A Common Reality
November 14, 2019 - March 8, 2020
Candace Sanderson’s latest body of work explores the visible and invisible structures that hold women back. For generations women’s rights movements have fought and continue to fight for the fair treatment and civil liberties of all women. Over the last year, Sanderson has been creating work by confronting the reality of her own personal experiences, actively exploring on her own terms what it means to be a woman today. A Common Reality is a reference to the spaces that we all occupy. It is also an acknowledgement of how different our experience of that same reality is based on our gender.

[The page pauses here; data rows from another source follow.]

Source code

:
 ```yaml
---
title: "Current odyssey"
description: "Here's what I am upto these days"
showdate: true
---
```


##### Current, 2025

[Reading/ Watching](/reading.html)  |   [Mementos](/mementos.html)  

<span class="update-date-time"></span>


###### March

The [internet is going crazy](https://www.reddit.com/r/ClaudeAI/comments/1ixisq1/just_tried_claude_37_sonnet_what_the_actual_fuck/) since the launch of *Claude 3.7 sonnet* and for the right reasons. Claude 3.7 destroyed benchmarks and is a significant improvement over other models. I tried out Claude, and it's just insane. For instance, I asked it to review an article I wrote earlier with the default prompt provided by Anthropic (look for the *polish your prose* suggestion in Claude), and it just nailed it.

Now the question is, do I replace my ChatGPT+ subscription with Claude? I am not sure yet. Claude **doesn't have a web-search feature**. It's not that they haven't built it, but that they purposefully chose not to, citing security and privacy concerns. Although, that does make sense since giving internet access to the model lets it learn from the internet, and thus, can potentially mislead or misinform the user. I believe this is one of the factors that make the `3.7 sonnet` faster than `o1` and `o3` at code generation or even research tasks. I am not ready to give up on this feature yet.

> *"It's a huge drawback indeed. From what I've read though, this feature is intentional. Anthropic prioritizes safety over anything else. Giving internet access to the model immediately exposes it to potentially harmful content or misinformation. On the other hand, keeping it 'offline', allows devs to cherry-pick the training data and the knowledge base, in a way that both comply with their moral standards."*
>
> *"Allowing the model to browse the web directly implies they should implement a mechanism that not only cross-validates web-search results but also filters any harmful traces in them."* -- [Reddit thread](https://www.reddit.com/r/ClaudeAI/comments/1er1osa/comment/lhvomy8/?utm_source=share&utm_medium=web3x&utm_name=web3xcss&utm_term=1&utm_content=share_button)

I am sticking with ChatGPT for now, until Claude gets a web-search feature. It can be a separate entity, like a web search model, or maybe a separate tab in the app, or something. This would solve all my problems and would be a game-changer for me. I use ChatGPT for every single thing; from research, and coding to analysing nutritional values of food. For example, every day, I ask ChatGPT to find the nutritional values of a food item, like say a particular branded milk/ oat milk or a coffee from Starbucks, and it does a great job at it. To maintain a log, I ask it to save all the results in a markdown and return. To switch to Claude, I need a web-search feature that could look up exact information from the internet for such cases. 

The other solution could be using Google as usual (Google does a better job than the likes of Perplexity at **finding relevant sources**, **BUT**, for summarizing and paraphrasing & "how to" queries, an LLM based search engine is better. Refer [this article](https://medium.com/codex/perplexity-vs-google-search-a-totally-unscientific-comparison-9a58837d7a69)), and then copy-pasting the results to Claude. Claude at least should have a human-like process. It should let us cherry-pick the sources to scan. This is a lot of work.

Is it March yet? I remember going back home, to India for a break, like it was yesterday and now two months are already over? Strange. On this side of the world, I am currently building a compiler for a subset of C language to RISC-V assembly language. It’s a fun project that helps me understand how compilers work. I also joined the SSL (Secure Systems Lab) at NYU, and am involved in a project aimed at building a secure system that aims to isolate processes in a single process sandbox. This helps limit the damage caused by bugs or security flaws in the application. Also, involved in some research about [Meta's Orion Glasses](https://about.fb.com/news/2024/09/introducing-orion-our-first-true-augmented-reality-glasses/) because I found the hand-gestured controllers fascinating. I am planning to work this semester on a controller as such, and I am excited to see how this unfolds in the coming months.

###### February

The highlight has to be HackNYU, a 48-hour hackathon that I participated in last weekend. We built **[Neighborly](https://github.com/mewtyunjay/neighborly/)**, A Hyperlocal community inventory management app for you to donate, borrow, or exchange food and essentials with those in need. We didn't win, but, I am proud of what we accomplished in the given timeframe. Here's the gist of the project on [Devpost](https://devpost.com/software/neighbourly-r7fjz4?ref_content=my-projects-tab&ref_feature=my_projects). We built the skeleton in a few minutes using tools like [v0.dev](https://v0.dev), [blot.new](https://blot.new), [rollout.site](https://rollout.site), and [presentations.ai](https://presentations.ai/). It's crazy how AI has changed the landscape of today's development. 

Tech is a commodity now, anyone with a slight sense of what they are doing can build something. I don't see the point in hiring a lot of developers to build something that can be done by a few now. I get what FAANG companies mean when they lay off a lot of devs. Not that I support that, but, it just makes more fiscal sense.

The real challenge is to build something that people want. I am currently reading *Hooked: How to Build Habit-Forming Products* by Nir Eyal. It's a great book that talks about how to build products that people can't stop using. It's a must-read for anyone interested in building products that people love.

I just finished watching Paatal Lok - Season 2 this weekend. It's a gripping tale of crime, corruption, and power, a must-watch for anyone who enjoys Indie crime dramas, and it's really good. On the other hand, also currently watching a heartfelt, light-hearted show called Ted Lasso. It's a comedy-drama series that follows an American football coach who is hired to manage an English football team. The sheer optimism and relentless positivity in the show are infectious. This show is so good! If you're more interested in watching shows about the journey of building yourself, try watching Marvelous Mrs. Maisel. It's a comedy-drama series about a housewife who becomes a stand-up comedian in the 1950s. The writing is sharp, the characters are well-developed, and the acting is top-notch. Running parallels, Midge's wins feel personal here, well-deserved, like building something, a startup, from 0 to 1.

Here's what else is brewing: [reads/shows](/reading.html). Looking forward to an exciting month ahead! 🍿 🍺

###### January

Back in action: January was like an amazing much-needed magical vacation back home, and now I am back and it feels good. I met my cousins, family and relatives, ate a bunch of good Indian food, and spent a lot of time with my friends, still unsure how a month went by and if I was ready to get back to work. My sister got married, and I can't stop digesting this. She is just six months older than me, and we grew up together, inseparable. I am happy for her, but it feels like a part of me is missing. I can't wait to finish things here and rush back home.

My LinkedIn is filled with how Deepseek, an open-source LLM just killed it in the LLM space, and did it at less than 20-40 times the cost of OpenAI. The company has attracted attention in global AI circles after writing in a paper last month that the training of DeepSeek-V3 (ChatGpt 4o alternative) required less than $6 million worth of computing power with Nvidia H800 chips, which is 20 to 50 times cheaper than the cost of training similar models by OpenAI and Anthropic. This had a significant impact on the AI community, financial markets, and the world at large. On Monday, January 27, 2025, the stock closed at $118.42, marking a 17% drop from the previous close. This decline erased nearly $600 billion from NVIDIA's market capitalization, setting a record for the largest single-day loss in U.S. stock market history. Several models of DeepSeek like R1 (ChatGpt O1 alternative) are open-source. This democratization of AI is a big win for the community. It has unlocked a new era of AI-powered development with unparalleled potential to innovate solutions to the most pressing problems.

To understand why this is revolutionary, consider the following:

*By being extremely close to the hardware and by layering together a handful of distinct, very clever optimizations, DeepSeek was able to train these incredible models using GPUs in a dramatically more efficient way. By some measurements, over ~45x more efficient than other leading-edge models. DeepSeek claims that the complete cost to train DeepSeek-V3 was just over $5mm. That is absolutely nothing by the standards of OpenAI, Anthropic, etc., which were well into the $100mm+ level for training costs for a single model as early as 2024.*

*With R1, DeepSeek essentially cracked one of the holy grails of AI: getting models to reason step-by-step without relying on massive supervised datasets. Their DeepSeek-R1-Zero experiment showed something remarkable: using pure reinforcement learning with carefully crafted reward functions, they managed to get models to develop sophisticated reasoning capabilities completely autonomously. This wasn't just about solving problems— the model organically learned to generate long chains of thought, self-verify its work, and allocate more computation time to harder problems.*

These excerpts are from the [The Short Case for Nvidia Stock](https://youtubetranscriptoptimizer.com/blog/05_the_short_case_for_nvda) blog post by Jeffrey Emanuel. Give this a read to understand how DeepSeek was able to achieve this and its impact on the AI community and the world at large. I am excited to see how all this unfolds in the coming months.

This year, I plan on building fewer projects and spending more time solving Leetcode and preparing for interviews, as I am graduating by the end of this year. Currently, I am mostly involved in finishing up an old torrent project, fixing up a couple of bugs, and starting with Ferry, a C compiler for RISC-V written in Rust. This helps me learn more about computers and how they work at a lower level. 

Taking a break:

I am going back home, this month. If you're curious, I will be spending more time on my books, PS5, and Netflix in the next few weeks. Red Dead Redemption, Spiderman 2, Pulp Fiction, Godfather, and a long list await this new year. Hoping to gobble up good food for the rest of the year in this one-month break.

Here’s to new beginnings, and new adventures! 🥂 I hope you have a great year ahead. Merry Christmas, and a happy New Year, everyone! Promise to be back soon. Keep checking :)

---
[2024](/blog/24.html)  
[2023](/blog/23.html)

One of the central images of the exhibition is a series of interlocking female doll figures, braided into a daisy chain net. Each of their rope ties show the common bond that unites the women when woven into a tapestry of similar experiences. The X X pattern additionally repeats in the large sculptures that dominate the room, artistic interpretations of manmade structures known as Czech hedgehogs, originally built as barricades during the Second World War. Sanderson was interested in the sculptural form of the anti-tank fortifications because her relatives fought during the battle on the Beaches of Normandy in 1944. However, as a metaphor for the obstacles that women face on a daily basis, the sculptures function to slow down and redirect the forward movement of military troops. This is a common reality for women who face barriers to accessing legal workplace protections, equal opportunities for career advancement and are constantly judged for how they look and dress their own bodies. If we all take a step back to take in the whole picture it becomes clear that in order to close the gender inequality gap, we need to remove these obstacles in order to work towards the goal of a truly common reality.